## Exercise description:
In this exercise, each record below is to be written out again exactly.

## Data extract:
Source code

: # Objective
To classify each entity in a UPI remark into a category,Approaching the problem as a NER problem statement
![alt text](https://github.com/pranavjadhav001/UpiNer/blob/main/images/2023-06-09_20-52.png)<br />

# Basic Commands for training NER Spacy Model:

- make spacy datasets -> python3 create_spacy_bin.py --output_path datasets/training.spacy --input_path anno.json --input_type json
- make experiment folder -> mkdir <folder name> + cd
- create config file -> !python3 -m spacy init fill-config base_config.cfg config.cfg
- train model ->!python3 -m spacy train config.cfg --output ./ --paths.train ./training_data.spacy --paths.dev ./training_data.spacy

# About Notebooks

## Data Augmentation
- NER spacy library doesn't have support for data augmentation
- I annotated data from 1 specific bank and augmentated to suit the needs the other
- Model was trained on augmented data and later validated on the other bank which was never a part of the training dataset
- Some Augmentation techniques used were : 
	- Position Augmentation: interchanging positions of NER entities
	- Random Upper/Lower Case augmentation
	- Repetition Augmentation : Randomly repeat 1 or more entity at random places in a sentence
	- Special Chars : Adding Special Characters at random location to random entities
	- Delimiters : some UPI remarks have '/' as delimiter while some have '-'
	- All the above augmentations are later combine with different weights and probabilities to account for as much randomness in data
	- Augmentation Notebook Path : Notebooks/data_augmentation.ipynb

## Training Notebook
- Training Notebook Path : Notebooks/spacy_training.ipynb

## Answer section:
Source code

: # Objective
To classify each entity in a UPI remark into a category,Approaching the problem as a NER problem statement
![alt text](https://github.com/pranavjadhav001/UpiNer/blob/main/images/2023-06-09_20-52.png)<br />

# Basic Commands for training NER Spacy Model:

- make spacy datasets -> python3 create_spacy_bin.py --output_path datasets/training.spacy --input_path anno.json --input_type json
- make experiment folder -> mkdir <folder name> + cd
- create config file -> !python3 -m spacy init fill-config base_config.cfg config.cfg
- train model ->!python3 -m spacy train config.cfg --output ./ --paths.train ./training_data.spacy --paths.dev ./training_data.spacy

# About Notebooks

## Data Augmentation
- NER spacy library doesn't have support for data augmentation
- I annotated data from 1 specific bank and augmentated to suit the needs the other
- Model was trained on augmented data and later validated on the other bank which was never a part of the training dataset
- Some Augmentation techniques used were : 
	- Position Augmentation: interchanging positions of NER entities
	- Random Upper/Lower Case augmentation
	- Repetition Augmentation : Randomly repeat 1 or more entity at random places in a sentence
	- Special Chars : Adding Special Characters at random location to random entities
	- Delimiters : some UPI remarks have '/' as delimiter while some have '-'
	- All the above augmentations are later combine with different weights and probabilities to account for as much randomness in data
	- Augmentation Notebook Path : Notebooks/data_augmentation.ipynb

## Training Notebook
- Training Notebook Path : Notebooks/spacy_training.ipynb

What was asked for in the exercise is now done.